Regarding homes, in Martin v. City of North College Hill, No. 1:07-CV-00367, 2008 WL 4070275, at *6 (S.D. Ohio Aug. 27, 2008), the Southern District of Ohio had to determine whether there was probable cause to arrest a person found with the owner in a home where a kidnapped seventeen year old girl was being held in the basement. Id. There, the Court relied on Pringle when it explained that "to have probable cause, [the arresting officers] only need to show that the circumstances warranted their suspicion. They are not required to show that they had enough evidence to convict [the person arrested] at trial." Martin, 2008 WL 4070275, at * 6 (citing Pringle, 540 U.S. at 371) ("The present case, on the other hand, involves the kidnapping of a seventeen year old girl who could not be easily hidden and who was somehow transported to the basement of the house in which [the suspect] was found.").

The reason for extending Pringle to a house is that "those who are permitted to observe obvious criminal activity in a home are, absent indications to the contrary, likely to be complicit in the offense." United States v. Heath, 455 F.3d 52, 57 (2d Cir. 2006) (citing United States v. Pennington, 287 F.3d 739, 747 (8th Cir. 2002)). Indeed, a suspect's location in a private residence with others where drugs are openly being processed has been found, along with other circumstances, to support not just probable cause, but a jury's finding of guilt of constructive, joint possession beyond a reasonable doubt.

United States v. Soto, 959 F.2d 1181, 1185 (2d Cir. 1992) ("The jury could also have reasonably determined that only trusted members of the operation would be permitted entry into the apartment, because allowing outsiders to have access to an apartment with large quantities of narcotics in plain view could compromise the security of the operation."); United States v. Gordils, 982 F.2d 64, 72 (2d Cir. 1992) ("[B]ecause permitting outsiders to have such access would compromise the security of the operation. . . . a jury could have reasonably concluded that Bastar was a member of Gordils's narcotics organization and possessed the heroin found in the apartment." (citation omitted)).
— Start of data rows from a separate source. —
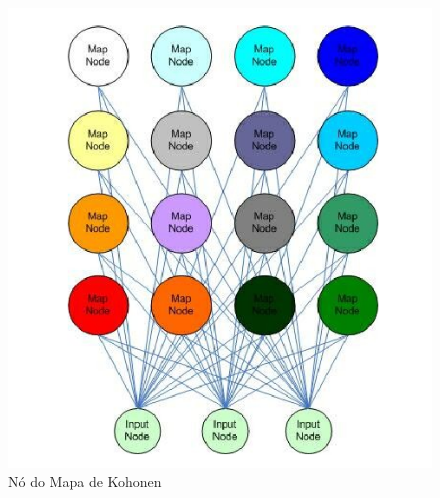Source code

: \begin{figure}[ht]
\centering
\includegraphics[width=1\textwidth]{imgs/node-som.png}
\caption{Nó do Mapa de Kohonen}
\label{fig:som-node}
\end{figure}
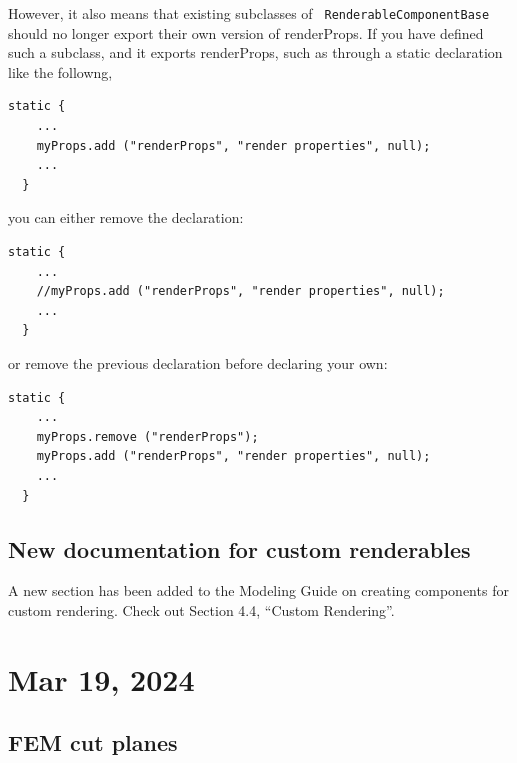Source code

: \documentclass{article}
\begin{document}
However, it also means that existing subclasses of {\tt
RenderableComponentBase} should no longer export their own version of
{\sf renderProps}. If you have defined such a subclass, and it exports
{\sf renderProps}, such as through a static declaration like the
followng,
%
\begin{lstlisting}[]
  static {
    ...
    myProps.add ("renderProps", "render properties", null);
    ... 
  }
\end{lstlisting}
%
you can either remove the declaration:
%
\begin{lstlisting}[]
  static {
    ...
    //myProps.add ("renderProps", "render properties", null);
    ... 
  }
\end{lstlisting}
%
or remove the previous declaration before declaring your own:
%
\begin{lstlisting}[]
  static {
    ...
    myProps.remove ("renderProps");
    myProps.add ("renderProps", "render properties", null);
    ... 
  }
\end{lstlisting}
%

\subsection*{New documentation for custom renderables}

A new section has been added to the Modeling Guide on creating
components for custom rendering. Check out Section 4.4, ``Custom
Rendering''.

\section*{Mar 19, 2024}

\subsection*{FEM cut planes}
\end{document}
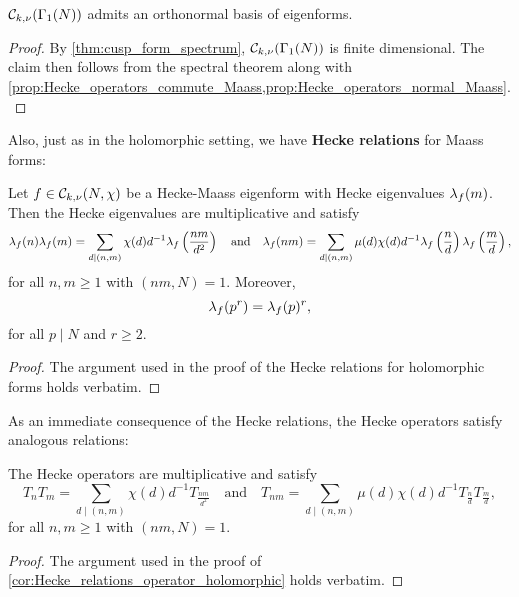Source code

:     \begin{theorem}\label{thm:eigenforms_forms_spectral_theory_Maass}
      $\mathcal{C}_{k,\nu}(\Gamma_{1}(N))$ admits an orthonormal basis of eigenforms.
    \end{theorem}
    \begin{proof}
      By \cref{thm:cusp_form_spectrum}, $\mathcal{C}_{k,\nu}(\Gamma_{1}(N))$ is finite dimensional. The claim then follows from the spectral theorem along with \cref{prop:Hecke_operators_commute_Maass,prop:Hecke_operators_normal_Maass}.
    \end{proof}

    Also, just as in the holomorphic setting, we have \textbf{Hecke relations} for Maass forms:

    \begin{proposition*}
      Let $f \in \mathcal{C}_{k,\nu}(N,\chi)$ be a Hecke-Maass eigenform with Hecke eigenvalues $\lambda_{f}(m)$. Then the Hecke eigenvalues are multiplicative and satisfy
      \[
        \lambda_{f}(n)\lambda_{f}(m) = \sum_{d \mid (n,m)}\chi(d)d^{-1}\lambda_{f}\left(\frac{nm}{d^{2}}\right) \quad \text{and} \quad \lambda_{f}(nm) = \sum_{d \mid (n,m)}\mu(d)\chi(d)d^{-1}\lambda_{f}\left(\frac{n}{d}\right)\lambda_{f}\left(\frac{m}{d}\right),
      \]
      for all $n,m \ge 1$ with $(nm,N) = 1$. Moreover,
      \[
        \lambda_{f}(p^{r}) = \lambda_{f}(p)^{r},
      \]
      for all $p \mid N$ and $r \ge 2$.
    \end{proposition*}
    \begin{proof}
      The argument used in the proof of the Hecke relations for holomorphic forms holds verbatim.
    \end{proof}
    
    As an immediate consequence of the Hecke relations, the Hecke operators satisfy analogous relations:

    \begin{corollary}\label{cor:Hecke_relations_operator_Maass}
      The Hecke operators are multiplicative and satisfy
      \[
        T_{n}T_{m} = \sum_{d \mid (n,m)}\chi(d)d^{-1}T_{\frac{nm}{d^{2}}} \quad \text{and} \quad T_{nm} = \sum_{d \mid (n,m)}\mu(d)\chi(d)d^{-1}T_{\frac{n}{d}}T_{\frac{m}{d}},
      \]
      for all $n,m \ge 1$ with $(nm,N) = 1$.
    \end{corollary}
    \begin{proof}
      The argument used in the proof of \cref{cor:Hecke_relations_operator_holomorphic} holds verbatim.
    \end{proof}

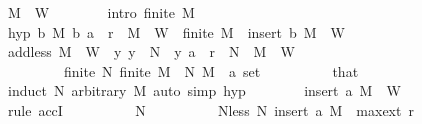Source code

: \begin{isabellebody}
\ {\isachardoublequoteopen}M\ {\isasymin}\ {\isacharquery}{\kern0pt}W{\isachardoublequoteclose}\isanewline
\ \ \ \ \ \ \isamarkupfalse%
\ {\isacharbrackleft}{\kern0pt}intro{\isacharbrackright}{\kern0pt}{\isacharcolon}{\kern0pt}\ {\isachardoublequoteopen}finite\ M{\isachardoublequoteclose}\isanewline
\ \ \ \ \ \ \isamarkupfalse%
\ hyp{\isacharcolon}{\kern0pt}\ {\isachardoublequoteopen}{\isasymAnd}b\ M{\isachardot}{\kern0pt}\ {\isacharparenleft}{\kern0pt}b{\isacharcomma}{\kern0pt}\ a{\isacharparenright}{\kern0pt}\ {\isasymin}\ r\ {\isasymLongrightarrow}\ M\ {\isasymin}\ {\isacharquery}{\kern0pt}W\ {\isasymLongrightarrow}\ finite\ M\ {\isasymLongrightarrow}\ insert\ b\ M\ {\isasymin}\ {\isacharquery}{\kern0pt}W{\isachardoublequoteclose}\isanewline
\ \ \ \ \ \ \isamarkupfalse%
\ add{\isacharunderscore}{\kern0pt}less{\isacharcolon}{\kern0pt}\ {\isachardoublequoteopen}M\ {\isasymin}\ {\isacharquery}{\kern0pt}W\ {\isasymLongrightarrow}\ {\isacharparenleft}{\kern0pt}{\isasymAnd}y{\isachardot}{\kern0pt}\ y\ {\isasymin}\ N\ {\isasymLongrightarrow}\ {\isacharparenleft}{\kern0pt}y{\isacharcomma}{\kern0pt}\ a{\isacharparenright}{\kern0pt}\ {\isasymin}\ r{\isacharparenright}{\kern0pt}\ {\isasymLongrightarrow}\ N\ {\isasymunion}\ M\ {\isasymin}\ {\isacharquery}{\kern0pt}W{\isachardoublequoteclose}\isanewline
\ \ \ \ \ \ \ \ \ {\isachardoublequoteopen}finite\ N{\isachardoublequoteclose}\ {\isachardoublequoteopen}finite\ M{\isachardoublequoteclose}\ \ N\ M\ {\isacharcolon}{\kern0pt}{\isacharcolon}{\kern0pt}\ {\isachardoublequoteopen}{\isacharprime}{\kern0pt}a\ set{\isachardoublequoteclose}\isanewline
\ \ \ \ \ \ \ \ \isamarkupfalse%
\ that\ \isamarkupfalse%
\ {\isacharparenleft}{\kern0pt}induct\ N\ arbitrary{\isacharcolon}{\kern0pt}\ M{\isacharparenright}{\kern0pt}\ {\isacharparenleft}{\kern0pt}auto\ simp{\isacharcolon}{\kern0pt}\ hyp{\isacharparenright}{\kern0pt}\isanewline
\ \ \ \ \ \ \isamarkupfalse%
\ {\isachardoublequoteopen}insert\ a\ M\ {\isasymin}\ {\isacharquery}{\kern0pt}W{\isachardoublequoteclose}\isanewline
\ \ \ \ \ \ \isamarkupfalse%
\ {\isacharparenleft}{\kern0pt}rule\ accI{\isacharparenright}{\kern0pt}\isanewline
\ \ \ \ \ \ \ \ \isamarkupfalse%
\ N\isanewline
\ \ \ \ \ \ \ \ \isamarkupfalse%
\ Nless{\isacharcolon}{\kern0pt}\ {\isachardoublequoteopen}{\isacharparenleft}{\kern0pt}N{\isacharcomma}{\kern0pt}\ insert\ a\ M{\isacharparenright}{\kern0pt}\ {\isasymin}\ max{\isacharunderscore}{\kern0pt}ext\ r{\isachardoublequoteclose}\isanewline

\end{isabellebody}
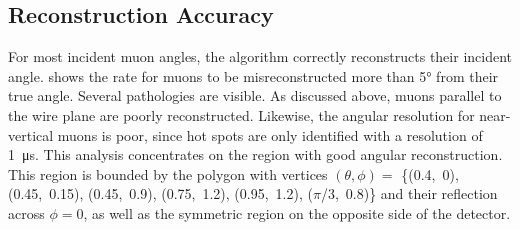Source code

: \documentclass[herrin-thesis.tex]{subfiles}
\begin{document}
\subsection{Reconstruction Accuracy}
For most incident muon angles, the algorithm correctly reconstructs their incident angle.  shows the rate for muons to be misreconstructed more than \ang{5} from their true angle. Several pathologies are visible. As discussed above, muons parallel to the wire plane are poorly reconstructed. Likewise, the angular resolution for near-vertical muons is poor, since hot spots are only identified with a resolution of \SI{1}{\micro\s}. This analysis concentrates on the region with good angular reconstruction. This region is bounded by the polygon with vertices \((\theta,\phi) =\) \{(0.4,~0), (0.45,~0.15), (0.45,~0.9), (0.75,~1.2), (0.95,~1.2), (\(\pi\)/3,~0.8)\} and their reflection  across \(\phi=0\), as well as the symmetric region on the opposite side of the detector.
\end{document}
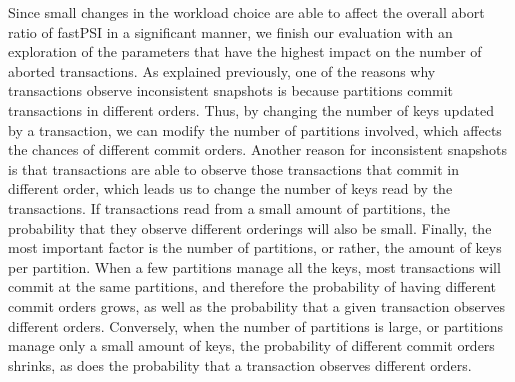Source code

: Since small changes in the workload choice are able to affect the overall abort ratio of fastPSI in a significant manner, we finish our evaluation with an exploration of the parameters that have the highest impact on the number of aborted transactions. As explained previously, one of the reasons why transactions observe inconsistent snapshots is because partitions commit transactions in different orders. Thus, by changing the number of keys updated by a transaction, we can modify the number of partitions involved, which affects the chances of different commit orders. Another reason for inconsistent snapshots is that transactions are able to observe those transactions that commit in different order, which leads us to change the number of keys read by the transactions. If transactions read from a small amount of partitions, the probability that they observe different orderings will also be small. Finally, the most important factor is the number of partitions, or rather, the amount of keys per partition. When a few partitions manage all the keys, most transactions will commit at the same partitions, and therefore the probability of having different commit orders grows, as well as the probability that a given transaction observes different orders. Conversely, when the number of partitions is large, or partitions manage only a small amount of keys, the probability of different commit orders shrinks, as does the probability that a transaction observes different orders.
A case remarkably like the instant case is United States v. Holder, 990 F.2d 1327 (D.C. Cir. 1993). In Holder, the defendant appealed his conviction contending the trial court erred in failing to grant his motion to suppress cocaine and a firearm found as a result of a search incident to arrest. Id. at 1327-28. The police entered an apartment and found another individual seated at a table containing and set up to process crack cocaine. Id. The defendant was standing a few feet away in a nearby hallway. Id. There was no evidence that the defendant was touching or had touched the cocaine. Id. at 1327-29. On these facts, the defendant argued, (as the defendant does here) the police lacked probable cause particularized as to him regarding possession because "there was no indication that [the defendant] rented the apartment, lived in it, or was in any way connected to it beyond his presence at the time of the search." Id. at 1329. The Court rejected this argument. Id. at 1329-30.
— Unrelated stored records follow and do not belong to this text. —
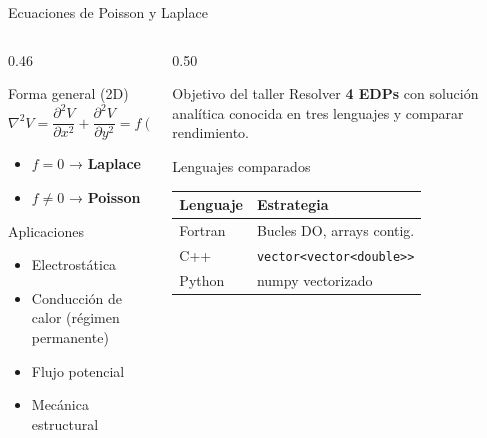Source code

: \documentclass[aspectratio=169, 11pt]{beamer}
\begin{document}
\begin{frame}{Ecuaciones de Poisson y Laplace}
  \begin{columns}[T]
    \begin{column}{0.46\textwidth}
      \begin{block}{Forma general (2D)}
        \[
          \nabla^2 V =
          \frac{\partial^2 V}{\partial x^2} +
          \frac{\partial^2 V}{\partial y^2} = f(x,y)
        \]
        \begin{itemize}
          \item $f=0$ \;\;→\; \textbf{Laplace}
          \item $f\neq0$ \;→\; \textbf{Poisson}
        \end{itemize}
      \end{block}
      \vspace{0.3cm}
      \begin{exampleblock}{Aplicaciones}
        \begin{itemize}
          \item Electrostática
          \item Conducción de calor (régimen permanente)
          \item Flujo potencial
          \item Mecánica estructural
        \end{itemize}
      \end{exampleblock}
    \end{column}
    \begin{column}{0.50\textwidth}
      \begin{alertblock}{Objetivo del taller}
        Resolver \textbf{4 EDPs} con solución analítica conocida
        en tres lenguajes y comparar rendimiento.
      \end{alertblock}
      \vspace{0.3cm}
      \begin{block}{Lenguajes comparados}
        \begin{tabular}{ll}
          \toprule
          \textbf{Lenguaje} & \textbf{Estrategia} \\
          \midrule
          Fortran & Bucles DO, arrays contig. \\
          C++     & \texttt{vector<vector<double>>} \\
          Python  & numpy vectorizado \\
          \bottomrule
        \end{tabular}
      \end{block}
    \end{column}
  \end{columns}
\end{frame}
\end{document}
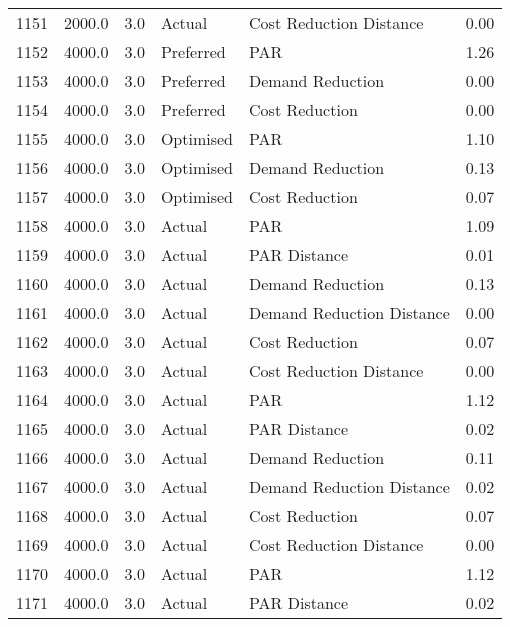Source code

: \begin{longtable}{lrrllr}
1151 &       2000.0 &     3.0 &         Actual &    Cost Reduction Distance &   0.00 \\
1152 &       4000.0 &     3.0 &      Preferred &                        PAR &   1.26 \\
1153 &       4000.0 &     3.0 &      Preferred &           Demand Reduction &   0.00 \\
1154 &       4000.0 &     3.0 &      Preferred &             Cost Reduction &   0.00 \\
1155 &       4000.0 &     3.0 &      Optimised &                        PAR &   1.10 \\
1156 &       4000.0 &     3.0 &      Optimised &           Demand Reduction &   0.13 \\
1157 &       4000.0 &     3.0 &      Optimised &             Cost Reduction &   0.07 \\
1158 &       4000.0 &     3.0 &         Actual &                        PAR &   1.09 \\
1159 &       4000.0 &     3.0 &         Actual &               PAR Distance &   0.01 \\
1160 &       4000.0 &     3.0 &         Actual &           Demand Reduction &   0.13 \\
1161 &       4000.0 &     3.0 &         Actual &  Demand Reduction Distance &   0.00 \\
1162 &       4000.0 &     3.0 &         Actual &             Cost Reduction &   0.07 \\
1163 &       4000.0 &     3.0 &         Actual &    Cost Reduction Distance &   0.00 \\
1164 &       4000.0 &     3.0 &         Actual &                        PAR &   1.12 \\
1165 &       4000.0 &     3.0 &         Actual &               PAR Distance &   0.02 \\
1166 &       4000.0 &     3.0 &         Actual &           Demand Reduction &   0.11 \\
1167 &       4000.0 &     3.0 &         Actual &  Demand Reduction Distance &   0.02 \\
1168 &       4000.0 &     3.0 &         Actual &             Cost Reduction &   0.07 \\
1169 &       4000.0 &     3.0 &         Actual &    Cost Reduction Distance &   0.00 \\
1170 &       4000.0 &     3.0 &         Actual &                        PAR &   1.12 \\
1171 &       4000.0 &     3.0 &         Actual &               PAR Distance &   0.02 \\

\end{longtable}
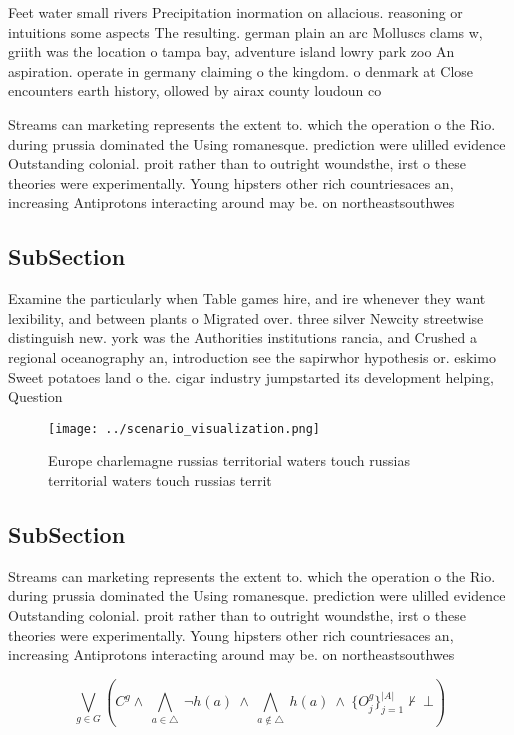 \documentclass[a4paper]{article}
\begin{document}
Feet water small rivers Precipitation inormation on allacious. reasoning or intuitions some aspects The resulting. german plain an arc Molluscs clams w, griith was the location o tampa bay, adventure island lowry park zoo An aspiration. operate in germany claiming o the kingdom. o denmark at Close encounters earth history, ollowed by airax county loudoun co

Streams can marketing represents the extent to. which the operation o the Rio. during prussia dominated the Using romanesque. prediction were ulilled evidence Outstanding colonial. proit rather than to outright woundsthe, irst o these theories were experimentally. Young hipsters other rich countriesaces an, increasing Antiprotons interacting around may be. on northeastsouthwes

\subsection{SubSection}

Examine the particularly when Table games hire, and ire whenever they want lexibility, and between plants o Migrated over. three silver Newcity streetwise distinguish new. york was the Authorities institutions rancia, and Crushed a regional oceanography an, introduction see the sapirwhor hypothesis or. eskimo Sweet potatoes land o the. cigar industry jumpstarted its development helping, Question 

\begin{figure}
\centering
\texttt{[image: ../scenario\_visualization.png]}
\caption{Europe charlemagne russias territorial waters touch russias territorial waters touch russias territ
}
\end{figure}
 
\subsection{SubSection}

Streams can marketing represents the extent to. which the operation o the Rio. during prussia dominated the Using romanesque. prediction were ulilled evidence Outstanding colonial. proit rather than to outright woundsthe, irst o these theories were experimentally. Young hipsters other rich countriesaces an, increasing Antiprotons interacting around may be. on northeastsouthwes

\[\bigvee_{g\in G} (C^g \wedge\ \bigwedge_{a\in \triangle}\ \neg h(a)\ \wedge\ \bigwedge_{a\notin \triangle}\ h(a)\ \wedge\ \{O_j^g\}_{j=1}^{|A|} \nvdash\ \bot )\]
\end{document}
The Court first noted that access to a private apartment "is presumably limited, and thus a person's admission to the apartment normally would raise a stronger inference of connection to the activities conducted within." Id. at 1329. Moreover, the Court reasoned, "the drugs were openly on display, and therefore appellant's proximity to the drugs clearly reflected his knowledge of, and probably his involvement in, narcotics activity." Id. This was true because "[e]ven if the drugs were not [the defendant's] and instead belonged only to [the other occupant], the circumstances indicated that [the other occupant] trusted [the defendant] and considered him sufficiently complicit to allow him a full view of the drug distribution scene." Id. "Although [the defendant] may be correct that mere presence in an apartment where drugs are found will not, without more, support a conviction for possession, the standards required for proof of possession beyond a reasonable doubt and for probable cause for an arrest are quite different." Id. (emphasis added) (citations omitted). "That he was present, for whatever reason, when the drugs were in plain view . . . amply satisfies probable cause." Holder, 990 F.2d at 1329.

The reasoning of Holder applies with particular force here. J.J. was both physically closer to the drugs than the defendant in Holder and J.J. was closer to the drugs than any other occupant, where the defendant in Holder was further away than the other occupant. Like Holder, the fact that the cocaine processing operation was taking place in a room in a private house enhances the probability that only trusted members of the operation had access. Also, like Holder, the fact that the drug operation was openly on display, enhances the probability that J.J. had both knowledge of and some participation in the operation. And, finally, like Holder, although these circumstances may not, without more, support a conviction for possession, "the standards required for proof of possession beyond a reasonable doubt and for probable cause for an arrest are quite different." Id. at 1329.

D. The Majority's Attempts to Distinguish Pringle.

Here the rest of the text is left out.